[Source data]
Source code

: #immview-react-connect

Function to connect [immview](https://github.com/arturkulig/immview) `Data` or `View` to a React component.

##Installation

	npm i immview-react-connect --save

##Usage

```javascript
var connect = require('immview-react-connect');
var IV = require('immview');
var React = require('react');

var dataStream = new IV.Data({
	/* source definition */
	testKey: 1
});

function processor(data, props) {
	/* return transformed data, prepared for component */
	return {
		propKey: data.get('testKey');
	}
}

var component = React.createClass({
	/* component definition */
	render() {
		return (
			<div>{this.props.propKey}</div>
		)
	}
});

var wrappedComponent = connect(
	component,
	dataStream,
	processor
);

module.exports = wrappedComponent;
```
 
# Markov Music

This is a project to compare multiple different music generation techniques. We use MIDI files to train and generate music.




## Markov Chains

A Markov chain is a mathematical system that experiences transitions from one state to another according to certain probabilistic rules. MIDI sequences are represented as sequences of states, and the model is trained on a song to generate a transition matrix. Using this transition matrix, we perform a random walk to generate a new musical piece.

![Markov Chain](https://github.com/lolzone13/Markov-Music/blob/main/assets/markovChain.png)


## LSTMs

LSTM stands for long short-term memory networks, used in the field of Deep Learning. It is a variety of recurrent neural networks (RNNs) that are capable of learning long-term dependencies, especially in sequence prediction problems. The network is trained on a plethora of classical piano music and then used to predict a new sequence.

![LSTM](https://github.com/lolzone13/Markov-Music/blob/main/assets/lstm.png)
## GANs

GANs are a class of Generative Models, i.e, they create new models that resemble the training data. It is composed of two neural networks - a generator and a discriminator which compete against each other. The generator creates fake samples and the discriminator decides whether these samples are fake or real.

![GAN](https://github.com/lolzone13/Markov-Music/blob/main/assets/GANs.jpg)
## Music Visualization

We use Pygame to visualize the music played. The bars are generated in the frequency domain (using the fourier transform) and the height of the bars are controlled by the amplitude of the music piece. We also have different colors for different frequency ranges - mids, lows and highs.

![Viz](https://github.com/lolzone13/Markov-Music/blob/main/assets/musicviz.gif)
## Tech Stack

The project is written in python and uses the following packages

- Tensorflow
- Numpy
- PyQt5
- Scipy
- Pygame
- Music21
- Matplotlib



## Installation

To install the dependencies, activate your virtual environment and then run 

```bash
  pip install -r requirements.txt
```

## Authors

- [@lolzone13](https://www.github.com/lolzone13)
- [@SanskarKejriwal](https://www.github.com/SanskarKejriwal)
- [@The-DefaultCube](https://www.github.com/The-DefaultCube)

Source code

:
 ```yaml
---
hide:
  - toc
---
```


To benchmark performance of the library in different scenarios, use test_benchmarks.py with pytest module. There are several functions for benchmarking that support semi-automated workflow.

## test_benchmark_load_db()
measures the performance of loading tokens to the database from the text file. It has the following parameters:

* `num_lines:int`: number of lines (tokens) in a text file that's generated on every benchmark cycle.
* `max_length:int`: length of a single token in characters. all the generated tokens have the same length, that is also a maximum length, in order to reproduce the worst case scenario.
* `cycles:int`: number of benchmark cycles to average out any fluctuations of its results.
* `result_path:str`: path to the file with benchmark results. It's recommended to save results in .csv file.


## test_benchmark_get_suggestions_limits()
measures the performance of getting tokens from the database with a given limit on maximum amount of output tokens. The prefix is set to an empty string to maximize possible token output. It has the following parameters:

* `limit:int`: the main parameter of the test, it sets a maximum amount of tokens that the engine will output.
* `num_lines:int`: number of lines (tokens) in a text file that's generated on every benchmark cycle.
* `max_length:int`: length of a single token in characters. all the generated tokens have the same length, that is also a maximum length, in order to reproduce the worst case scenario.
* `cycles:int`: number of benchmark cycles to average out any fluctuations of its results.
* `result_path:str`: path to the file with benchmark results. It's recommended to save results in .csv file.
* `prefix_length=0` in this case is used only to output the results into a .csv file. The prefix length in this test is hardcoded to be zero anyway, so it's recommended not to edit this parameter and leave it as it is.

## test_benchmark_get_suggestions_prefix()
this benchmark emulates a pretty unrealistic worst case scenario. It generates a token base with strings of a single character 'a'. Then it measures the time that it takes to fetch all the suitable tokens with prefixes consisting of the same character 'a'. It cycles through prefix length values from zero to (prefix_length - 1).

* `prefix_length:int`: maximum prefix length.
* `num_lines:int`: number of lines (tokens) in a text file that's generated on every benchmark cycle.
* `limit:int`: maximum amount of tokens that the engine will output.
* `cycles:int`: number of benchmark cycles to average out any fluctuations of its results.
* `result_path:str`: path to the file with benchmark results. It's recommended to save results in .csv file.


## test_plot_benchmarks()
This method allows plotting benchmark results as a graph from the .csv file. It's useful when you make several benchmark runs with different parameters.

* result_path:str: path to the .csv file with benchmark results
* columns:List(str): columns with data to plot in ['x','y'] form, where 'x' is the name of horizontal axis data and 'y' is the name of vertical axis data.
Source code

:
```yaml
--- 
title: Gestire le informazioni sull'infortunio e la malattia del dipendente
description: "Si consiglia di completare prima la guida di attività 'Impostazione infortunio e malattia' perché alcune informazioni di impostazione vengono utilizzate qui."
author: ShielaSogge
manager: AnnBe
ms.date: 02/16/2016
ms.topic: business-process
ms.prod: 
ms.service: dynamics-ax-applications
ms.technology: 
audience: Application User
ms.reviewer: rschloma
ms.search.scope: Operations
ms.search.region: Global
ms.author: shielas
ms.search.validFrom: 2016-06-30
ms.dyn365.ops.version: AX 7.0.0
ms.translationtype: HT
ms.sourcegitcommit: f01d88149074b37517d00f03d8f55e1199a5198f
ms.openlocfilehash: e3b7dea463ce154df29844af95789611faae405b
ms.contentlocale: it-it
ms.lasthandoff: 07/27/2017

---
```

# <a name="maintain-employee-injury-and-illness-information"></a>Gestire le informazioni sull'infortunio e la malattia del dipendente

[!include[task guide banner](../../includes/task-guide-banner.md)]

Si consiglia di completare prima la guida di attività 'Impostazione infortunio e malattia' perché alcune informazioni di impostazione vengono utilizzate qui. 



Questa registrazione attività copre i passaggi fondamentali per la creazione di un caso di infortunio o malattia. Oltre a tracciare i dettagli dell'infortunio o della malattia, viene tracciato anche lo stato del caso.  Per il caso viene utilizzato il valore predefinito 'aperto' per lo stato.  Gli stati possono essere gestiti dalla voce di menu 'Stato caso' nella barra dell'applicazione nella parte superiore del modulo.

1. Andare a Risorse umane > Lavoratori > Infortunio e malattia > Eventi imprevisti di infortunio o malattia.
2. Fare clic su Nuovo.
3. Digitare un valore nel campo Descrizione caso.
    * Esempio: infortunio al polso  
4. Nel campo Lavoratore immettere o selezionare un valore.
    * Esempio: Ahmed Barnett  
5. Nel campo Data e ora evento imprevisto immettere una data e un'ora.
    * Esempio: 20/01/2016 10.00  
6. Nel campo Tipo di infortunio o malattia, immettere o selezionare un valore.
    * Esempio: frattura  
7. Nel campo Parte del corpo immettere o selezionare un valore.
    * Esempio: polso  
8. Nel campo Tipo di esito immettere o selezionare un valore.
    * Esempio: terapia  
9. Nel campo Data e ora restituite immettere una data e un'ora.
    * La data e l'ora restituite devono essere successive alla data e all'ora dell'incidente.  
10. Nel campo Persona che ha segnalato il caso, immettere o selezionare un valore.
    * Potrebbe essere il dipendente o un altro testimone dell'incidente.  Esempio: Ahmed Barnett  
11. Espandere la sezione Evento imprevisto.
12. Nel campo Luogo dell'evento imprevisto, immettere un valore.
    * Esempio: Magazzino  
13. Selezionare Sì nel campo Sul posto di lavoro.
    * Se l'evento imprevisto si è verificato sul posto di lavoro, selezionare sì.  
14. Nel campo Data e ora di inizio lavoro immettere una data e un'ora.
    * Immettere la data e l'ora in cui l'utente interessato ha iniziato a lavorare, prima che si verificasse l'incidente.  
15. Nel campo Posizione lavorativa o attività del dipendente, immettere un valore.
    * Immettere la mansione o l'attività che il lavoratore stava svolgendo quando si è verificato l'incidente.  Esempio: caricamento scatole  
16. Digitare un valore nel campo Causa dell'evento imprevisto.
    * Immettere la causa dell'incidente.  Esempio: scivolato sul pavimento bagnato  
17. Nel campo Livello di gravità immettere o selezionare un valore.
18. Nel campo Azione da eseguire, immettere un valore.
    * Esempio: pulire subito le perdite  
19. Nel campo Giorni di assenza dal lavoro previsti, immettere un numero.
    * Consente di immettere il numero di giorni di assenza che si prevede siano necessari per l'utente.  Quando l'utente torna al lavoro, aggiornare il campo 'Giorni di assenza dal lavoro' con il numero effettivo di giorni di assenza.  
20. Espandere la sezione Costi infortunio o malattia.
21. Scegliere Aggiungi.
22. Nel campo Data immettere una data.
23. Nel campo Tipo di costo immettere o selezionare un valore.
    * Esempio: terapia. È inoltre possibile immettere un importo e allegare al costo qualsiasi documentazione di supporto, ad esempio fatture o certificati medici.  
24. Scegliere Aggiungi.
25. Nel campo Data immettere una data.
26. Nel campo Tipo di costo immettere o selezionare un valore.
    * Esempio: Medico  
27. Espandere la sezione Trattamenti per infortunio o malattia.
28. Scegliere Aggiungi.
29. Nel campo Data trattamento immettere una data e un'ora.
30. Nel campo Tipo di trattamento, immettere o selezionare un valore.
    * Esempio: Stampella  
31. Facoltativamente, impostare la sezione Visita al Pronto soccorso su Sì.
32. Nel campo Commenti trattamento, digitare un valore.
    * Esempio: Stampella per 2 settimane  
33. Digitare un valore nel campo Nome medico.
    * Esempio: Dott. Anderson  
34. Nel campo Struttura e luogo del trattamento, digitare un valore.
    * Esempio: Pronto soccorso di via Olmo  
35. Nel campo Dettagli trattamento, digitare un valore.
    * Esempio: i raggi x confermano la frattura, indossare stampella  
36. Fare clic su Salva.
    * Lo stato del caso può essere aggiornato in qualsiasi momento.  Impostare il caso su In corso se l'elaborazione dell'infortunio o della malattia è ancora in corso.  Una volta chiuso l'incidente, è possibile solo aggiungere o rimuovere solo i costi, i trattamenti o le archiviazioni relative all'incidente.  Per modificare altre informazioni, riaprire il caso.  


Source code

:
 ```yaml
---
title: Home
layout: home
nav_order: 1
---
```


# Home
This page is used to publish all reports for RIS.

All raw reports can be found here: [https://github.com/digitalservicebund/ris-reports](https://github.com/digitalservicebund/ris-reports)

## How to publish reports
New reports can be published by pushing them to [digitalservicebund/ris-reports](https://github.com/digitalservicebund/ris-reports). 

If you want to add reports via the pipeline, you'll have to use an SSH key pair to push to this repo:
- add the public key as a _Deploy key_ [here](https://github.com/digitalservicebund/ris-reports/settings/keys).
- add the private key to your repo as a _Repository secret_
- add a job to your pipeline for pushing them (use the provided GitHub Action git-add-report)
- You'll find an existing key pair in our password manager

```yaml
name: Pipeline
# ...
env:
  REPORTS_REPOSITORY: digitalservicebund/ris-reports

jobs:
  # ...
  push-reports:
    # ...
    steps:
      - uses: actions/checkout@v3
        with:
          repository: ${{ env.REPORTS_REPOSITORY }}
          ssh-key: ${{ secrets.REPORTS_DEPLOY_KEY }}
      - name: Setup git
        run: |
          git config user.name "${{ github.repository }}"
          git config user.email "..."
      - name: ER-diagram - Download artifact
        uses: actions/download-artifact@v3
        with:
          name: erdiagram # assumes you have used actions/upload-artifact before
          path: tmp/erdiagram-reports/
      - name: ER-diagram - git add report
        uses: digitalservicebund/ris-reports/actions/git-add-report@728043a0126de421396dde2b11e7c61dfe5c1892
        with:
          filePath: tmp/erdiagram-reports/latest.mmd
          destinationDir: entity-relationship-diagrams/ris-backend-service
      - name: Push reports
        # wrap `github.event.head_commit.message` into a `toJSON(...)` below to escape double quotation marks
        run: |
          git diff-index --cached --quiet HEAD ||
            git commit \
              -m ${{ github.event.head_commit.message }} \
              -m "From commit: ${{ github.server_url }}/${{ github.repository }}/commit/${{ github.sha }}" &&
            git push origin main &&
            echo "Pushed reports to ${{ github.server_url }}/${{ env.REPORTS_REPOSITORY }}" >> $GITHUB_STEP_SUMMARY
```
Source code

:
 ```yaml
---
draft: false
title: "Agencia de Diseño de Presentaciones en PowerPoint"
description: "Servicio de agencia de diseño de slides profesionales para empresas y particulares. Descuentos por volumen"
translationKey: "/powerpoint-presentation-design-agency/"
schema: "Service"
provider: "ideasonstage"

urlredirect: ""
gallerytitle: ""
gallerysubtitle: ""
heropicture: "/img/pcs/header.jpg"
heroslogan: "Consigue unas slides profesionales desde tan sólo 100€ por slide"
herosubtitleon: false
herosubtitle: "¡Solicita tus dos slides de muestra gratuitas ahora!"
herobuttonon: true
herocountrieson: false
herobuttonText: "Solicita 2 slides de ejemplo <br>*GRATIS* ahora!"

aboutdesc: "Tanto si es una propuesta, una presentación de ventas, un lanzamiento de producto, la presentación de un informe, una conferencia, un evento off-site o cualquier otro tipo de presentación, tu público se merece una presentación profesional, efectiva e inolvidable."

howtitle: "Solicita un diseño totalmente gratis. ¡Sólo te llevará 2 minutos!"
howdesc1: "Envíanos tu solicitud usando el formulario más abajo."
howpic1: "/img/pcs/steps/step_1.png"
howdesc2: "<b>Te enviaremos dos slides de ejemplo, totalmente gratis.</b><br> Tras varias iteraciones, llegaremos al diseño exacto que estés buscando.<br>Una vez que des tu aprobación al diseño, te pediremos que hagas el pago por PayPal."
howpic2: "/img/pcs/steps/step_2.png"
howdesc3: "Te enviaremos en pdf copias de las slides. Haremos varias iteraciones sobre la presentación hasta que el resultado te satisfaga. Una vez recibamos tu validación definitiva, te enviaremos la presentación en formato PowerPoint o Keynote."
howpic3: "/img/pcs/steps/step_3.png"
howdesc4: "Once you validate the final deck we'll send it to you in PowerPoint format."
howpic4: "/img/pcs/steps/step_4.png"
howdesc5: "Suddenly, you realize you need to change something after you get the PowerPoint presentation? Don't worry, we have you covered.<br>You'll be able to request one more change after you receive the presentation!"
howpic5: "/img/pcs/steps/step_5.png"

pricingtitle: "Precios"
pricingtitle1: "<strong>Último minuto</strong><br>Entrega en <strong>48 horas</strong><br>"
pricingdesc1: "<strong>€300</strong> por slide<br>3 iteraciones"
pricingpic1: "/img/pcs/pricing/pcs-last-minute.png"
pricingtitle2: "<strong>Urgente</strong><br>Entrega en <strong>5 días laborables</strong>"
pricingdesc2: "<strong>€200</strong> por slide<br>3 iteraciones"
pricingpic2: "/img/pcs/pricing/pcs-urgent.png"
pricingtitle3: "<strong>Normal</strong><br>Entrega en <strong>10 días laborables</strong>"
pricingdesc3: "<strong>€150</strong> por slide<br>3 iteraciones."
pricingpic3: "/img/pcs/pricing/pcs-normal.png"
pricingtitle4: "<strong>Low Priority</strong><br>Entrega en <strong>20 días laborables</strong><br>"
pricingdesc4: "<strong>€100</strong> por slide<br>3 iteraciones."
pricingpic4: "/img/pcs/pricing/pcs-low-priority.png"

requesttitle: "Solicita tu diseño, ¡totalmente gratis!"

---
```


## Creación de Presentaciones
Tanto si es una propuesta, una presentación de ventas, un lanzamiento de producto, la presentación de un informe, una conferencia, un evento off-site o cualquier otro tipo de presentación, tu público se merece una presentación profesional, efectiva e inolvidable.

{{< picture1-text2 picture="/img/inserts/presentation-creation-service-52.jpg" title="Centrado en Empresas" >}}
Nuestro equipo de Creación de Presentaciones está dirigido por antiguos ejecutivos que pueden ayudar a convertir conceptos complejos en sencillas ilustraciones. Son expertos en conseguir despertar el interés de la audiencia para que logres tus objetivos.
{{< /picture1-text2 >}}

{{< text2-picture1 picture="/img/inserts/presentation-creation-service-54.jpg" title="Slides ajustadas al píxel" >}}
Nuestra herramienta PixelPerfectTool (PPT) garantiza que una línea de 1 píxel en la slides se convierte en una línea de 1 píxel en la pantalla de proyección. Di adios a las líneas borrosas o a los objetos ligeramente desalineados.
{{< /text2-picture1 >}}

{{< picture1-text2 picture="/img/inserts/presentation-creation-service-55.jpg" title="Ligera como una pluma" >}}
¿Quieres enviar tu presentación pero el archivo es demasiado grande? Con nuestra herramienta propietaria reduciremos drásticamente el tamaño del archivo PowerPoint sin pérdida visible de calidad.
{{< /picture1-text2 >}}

TASK BRIEF.
With the first line being the one containing "3. Digitare un valore nel campo Descrizione" and the last line the one containing "19. Nel campo", transcribe exactly the lines above that fall in that range.

OUTPUT OF THE EXERCISE.
3. Digitare un valore nel campo Descrizione caso.
    * Esempio: infortunio al polso  
4. Nel campo Lavoratore immettere o selezionare un valore.
    * Esempio: Ahmed Barnett  
5. Nel campo Data e ora evento imprevisto immettere una data e un'ora.
    * Esempio: 20/01/2016 10.00  
6. Nel campo Tipo di infortunio o malattia, immettere o selezionare un valore.
    * Esempio: frattura  
7. Nel campo Parte del corpo immettere o selezionare un valore.
    * Esempio: polso  
8. Nel campo Tipo di esito immettere o selezionare un valore.
    * Esempio: terapia  
9. Nel campo Data e ora restituite immettere una data e un'ora.
    * La data e l'ora restituite devono essere successive alla data e all'ora dell'incidente.  
10. Nel campo Persona che ha segnalato il caso, immettere o selezionare un valore.
    * Potrebbe essere il dipendente o un altro testimone dell'incidente.  Esempio: Ahmed Barnett  
11. Espandere la sezione Evento imprevisto.
12. Nel campo Luogo dell'evento imprevisto, immettere un valore.
    * Esempio: Magazzino  
13. Selezionare Sì nel campo Sul posto di lavoro.
    * Se l'evento imprevisto si è verificato sul posto di lavoro, selezionare sì.  
14. Nel campo Data e ora di inizio lavoro immettere una data e un'ora.
    * Immettere la data e l'ora in cui l'utente interessato ha iniziato a lavorare, prima che si verificasse l'incidente.  
15. Nel campo Posizione lavorativa o attività del dipendente, immettere un valore.
    * Immettere la mansione o l'attività che il lavoratore stava svolgendo quando si è verificato l'incidente.  Esempio: caricamento scatole  
16. Digitare un valore nel campo Causa dell'evento imprevisto.
    * Immettere la causa dell'incidente.  Esempio: scivolato sul pavimento bagnato  
17. Nel campo Livello di gravità immettere o selezionare un valore.
18. Nel campo Azione da eseguire, immettere un valore.
    * Esempio: pulire subito le perdite  
19. Nel campo Giorni di assenza dal lavoro previsti, immettere un numero.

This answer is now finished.